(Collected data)
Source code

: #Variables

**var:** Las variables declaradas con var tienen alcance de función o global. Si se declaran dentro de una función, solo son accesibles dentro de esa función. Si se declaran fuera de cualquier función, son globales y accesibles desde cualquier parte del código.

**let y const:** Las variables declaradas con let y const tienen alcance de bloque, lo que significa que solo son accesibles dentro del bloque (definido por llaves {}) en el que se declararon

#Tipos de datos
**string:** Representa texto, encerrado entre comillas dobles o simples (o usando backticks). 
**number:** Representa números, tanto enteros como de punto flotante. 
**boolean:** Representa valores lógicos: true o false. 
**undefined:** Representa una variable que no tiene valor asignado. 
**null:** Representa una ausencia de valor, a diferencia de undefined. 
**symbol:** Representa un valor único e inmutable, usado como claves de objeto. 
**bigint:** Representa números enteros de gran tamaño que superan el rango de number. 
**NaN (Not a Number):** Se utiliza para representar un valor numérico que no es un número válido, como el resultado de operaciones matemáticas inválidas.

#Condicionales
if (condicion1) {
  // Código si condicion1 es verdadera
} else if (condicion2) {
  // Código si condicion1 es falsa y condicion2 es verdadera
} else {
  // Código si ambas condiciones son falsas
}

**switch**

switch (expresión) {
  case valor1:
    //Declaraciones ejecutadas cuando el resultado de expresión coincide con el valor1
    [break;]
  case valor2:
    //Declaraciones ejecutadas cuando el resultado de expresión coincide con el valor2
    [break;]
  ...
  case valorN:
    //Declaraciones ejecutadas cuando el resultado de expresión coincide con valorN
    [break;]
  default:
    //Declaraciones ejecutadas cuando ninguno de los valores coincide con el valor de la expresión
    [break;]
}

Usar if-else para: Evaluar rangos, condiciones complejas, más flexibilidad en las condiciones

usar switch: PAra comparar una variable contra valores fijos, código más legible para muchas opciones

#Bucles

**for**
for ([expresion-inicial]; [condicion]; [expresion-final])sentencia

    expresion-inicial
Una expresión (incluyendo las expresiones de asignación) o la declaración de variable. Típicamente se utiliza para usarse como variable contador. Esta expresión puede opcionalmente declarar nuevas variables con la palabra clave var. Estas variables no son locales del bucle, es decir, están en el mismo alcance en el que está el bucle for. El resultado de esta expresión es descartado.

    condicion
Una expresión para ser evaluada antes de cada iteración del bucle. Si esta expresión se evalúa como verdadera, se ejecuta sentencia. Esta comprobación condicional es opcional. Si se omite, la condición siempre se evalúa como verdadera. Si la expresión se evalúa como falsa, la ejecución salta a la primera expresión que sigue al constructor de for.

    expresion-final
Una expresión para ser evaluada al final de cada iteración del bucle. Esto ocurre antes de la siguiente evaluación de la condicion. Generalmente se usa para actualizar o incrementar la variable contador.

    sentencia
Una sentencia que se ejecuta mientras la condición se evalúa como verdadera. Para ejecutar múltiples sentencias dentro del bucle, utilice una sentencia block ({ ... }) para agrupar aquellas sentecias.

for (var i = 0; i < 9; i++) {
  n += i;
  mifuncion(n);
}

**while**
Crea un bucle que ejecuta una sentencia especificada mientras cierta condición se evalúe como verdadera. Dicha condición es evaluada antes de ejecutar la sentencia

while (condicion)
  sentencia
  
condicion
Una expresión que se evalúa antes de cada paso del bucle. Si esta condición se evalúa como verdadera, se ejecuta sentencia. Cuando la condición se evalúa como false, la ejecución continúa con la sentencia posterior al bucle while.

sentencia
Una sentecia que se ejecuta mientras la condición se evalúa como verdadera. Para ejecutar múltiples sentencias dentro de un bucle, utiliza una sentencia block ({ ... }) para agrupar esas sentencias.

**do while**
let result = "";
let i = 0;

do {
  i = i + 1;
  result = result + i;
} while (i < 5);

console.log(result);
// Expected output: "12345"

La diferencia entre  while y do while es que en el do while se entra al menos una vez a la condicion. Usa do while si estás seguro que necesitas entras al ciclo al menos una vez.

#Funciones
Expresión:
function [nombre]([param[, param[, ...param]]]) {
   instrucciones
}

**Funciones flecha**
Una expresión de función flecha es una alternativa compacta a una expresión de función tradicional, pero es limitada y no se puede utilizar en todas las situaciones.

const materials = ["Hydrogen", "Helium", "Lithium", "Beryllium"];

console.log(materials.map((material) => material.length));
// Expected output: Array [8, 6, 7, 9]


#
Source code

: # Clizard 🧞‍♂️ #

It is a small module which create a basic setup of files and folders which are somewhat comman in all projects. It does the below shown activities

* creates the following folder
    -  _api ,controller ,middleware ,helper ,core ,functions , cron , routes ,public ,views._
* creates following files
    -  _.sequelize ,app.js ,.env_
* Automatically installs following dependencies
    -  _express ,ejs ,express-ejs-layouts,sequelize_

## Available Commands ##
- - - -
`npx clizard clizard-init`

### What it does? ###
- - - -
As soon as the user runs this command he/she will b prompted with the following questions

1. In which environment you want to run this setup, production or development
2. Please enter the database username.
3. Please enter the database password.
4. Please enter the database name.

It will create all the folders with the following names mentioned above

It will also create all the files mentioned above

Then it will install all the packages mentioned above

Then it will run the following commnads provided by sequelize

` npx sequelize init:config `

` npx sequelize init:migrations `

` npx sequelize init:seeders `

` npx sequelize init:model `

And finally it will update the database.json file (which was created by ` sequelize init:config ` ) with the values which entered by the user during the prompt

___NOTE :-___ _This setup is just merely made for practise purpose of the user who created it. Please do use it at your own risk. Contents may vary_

TASK STATEMENT -
The answer is the data above, retyped exactly in full.

RESULT OF THE EXERCISE -
Source code

: #Variables

**var:** Las variables declaradas con var tienen alcance de función o global. Si se declaran dentro de una función, solo son accesibles dentro de esa función. Si se declaran fuera de cualquier función, son globales y accesibles desde cualquier parte del código.

**let y const:** Las variables declaradas con let y const tienen alcance de bloque, lo que significa que solo son accesibles dentro del bloque (definido por llaves {}) en el que se declararon

#Tipos de datos
**string:** Representa texto, encerrado entre comillas dobles o simples (o usando backticks). 
**number:** Representa números, tanto enteros como de punto flotante. 
**boolean:** Representa valores lógicos: true o false. 
**undefined:** Representa una variable que no tiene valor asignado. 
**null:** Representa una ausencia de valor, a diferencia de undefined. 
**symbol:** Representa un valor único e inmutable, usado como claves de objeto. 
**bigint:** Representa números enteros de gran tamaño que superan el rango de number. 
**NaN (Not a Number):** Se utiliza para representar un valor numérico que no es un número válido, como el resultado de operaciones matemáticas inválidas.

#Condicionales
if (condicion1) {
  // Código si condicion1 es verdadera
} else if (condicion2) {
  // Código si condicion1 es falsa y condicion2 es verdadera
} else {
  // Código si ambas condiciones son falsas
}

**switch**

switch (expresión) {
  case valor1:
    //Declaraciones ejecutadas cuando el resultado de expresión coincide con el valor1
    [break;]
  case valor2:
    //Declaraciones ejecutadas cuando el resultado de expresión coincide con el valor2
    [break;]
  ...
  case valorN:
    //Declaraciones ejecutadas cuando el resultado de expresión coincide con valorN
    [break;]
  default:
    //Declaraciones ejecutadas cuando ninguno de los valores coincide con el valor de la expresión
    [break;]
}

Usar if-else para: Evaluar rangos, condiciones complejas, más flexibilidad en las condiciones

usar switch: PAra comparar una variable contra valores fijos, código más legible para muchas opciones

#Bucles

**for**
for ([expresion-inicial]; [condicion]; [expresion-final])sentencia

    expresion-inicial
Una expresión (incluyendo las expresiones de asignación) o la declaración de variable. Típicamente se utiliza para usarse como variable contador. Esta expresión puede opcionalmente declarar nuevas variables con la palabra clave var. Estas variables no son locales del bucle, es decir, están en el mismo alcance en el que está el bucle for. El resultado de esta expresión es descartado.

    condicion
Una expresión para ser evaluada antes de cada iteración del bucle. Si esta expresión se evalúa como verdadera, se ejecuta sentencia. Esta comprobación condicional es opcional. Si se omite, la condición siempre se evalúa como verdadera. Si la expresión se evalúa como falsa, la ejecución salta a la primera expresión que sigue al constructor de for.

    expresion-final
Una expresión para ser evaluada al final de cada iteración del bucle. Esto ocurre antes de la siguiente evaluación de la condicion. Generalmente se usa para actualizar o incrementar la variable contador.

    sentencia
Una sentencia que se ejecuta mientras la condición se evalúa como verdadera. Para ejecutar múltiples sentencias dentro del bucle, utilice una sentencia block ({ ... }) para agrupar aquellas sentecias.

for (var i = 0; i < 9; i++) {
  n += i;
  mifuncion(n);
}

**while**
Crea un bucle que ejecuta una sentencia especificada mientras cierta condición se evalúe como verdadera. Dicha condición es evaluada antes de ejecutar la sentencia

while (condicion)
  sentencia
  
condicion
Una expresión que se evalúa antes de cada paso del bucle. Si esta condición se evalúa como verdadera, se ejecuta sentencia. Cuando la condición se evalúa como false, la ejecución continúa con la sentencia posterior al bucle while.

sentencia
Una sentecia que se ejecuta mientras la condición se evalúa como verdadera. Para ejecutar múltiples sentencias dentro de un bucle, utiliza una sentencia block ({ ... }) para agrupar esas sentencias.

**do while**
let result = "";
let i = 0;

do {
  i = i + 1;
  result = result + i;
} while (i < 5);

console.log(result);
// Expected output: "12345"

La diferencia entre  while y do while es que en el do while se entra al menos una vez a la condicion. Usa do while si estás seguro que necesitas entras al ciclo al menos una vez.

#Funciones
Expresión:
function [nombre]([param[, param[, ...param]]]) {
   instrucciones
}

**Funciones flecha**
Una expresión de función flecha es una alternativa compacta a una expresión de función tradicional, pero es limitada y no se puede utilizar en todas las situaciones.

const materials = ["Hydrogen", "Helium", "Lithium", "Beryllium"];

console.log(materials.map((material) => material.length));
// Expected output: Array [8, 6, 7, 9]


#
Source code

: # Clizard 🧞‍♂️ #

It is a small module which create a basic setup of files and folders which are somewhat comman in all projects. It does the below shown activities

* creates the following folder
    -  _api ,controller ,middleware ,helper ,core ,functions , cron , routes ,public ,views._
* creates following files
    -  _.sequelize ,app.js ,.env_
* Automatically installs following dependencies
    -  _express ,ejs ,express-ejs-layouts,sequelize_

## Available Commands ##
- - - -
`npx clizard clizard-init`

### What it does? ###
- - - -
As soon as the user runs this command he/she will b prompted with the following questions

1. In which environment you want to run this setup, production or development
2. Please enter the database username.
3. Please enter the database password.
4. Please enter the database name.

It will create all the folders with the following names mentioned above

It will also create all the files mentioned above

Then it will install all the packages mentioned above

Then it will run the following commnads provided by sequelize

` npx sequelize init:config `

` npx sequelize init:migrations `

` npx sequelize init:seeders `

` npx sequelize init:model `

And finally it will update the database.json file (which was created by ` sequelize init:config ` ) with the values which entered by the user during the prompt

___NOTE :-___ _This setup is just merely made for practise purpose of the user who created it. Please do use it at your own risk. Contents may vary_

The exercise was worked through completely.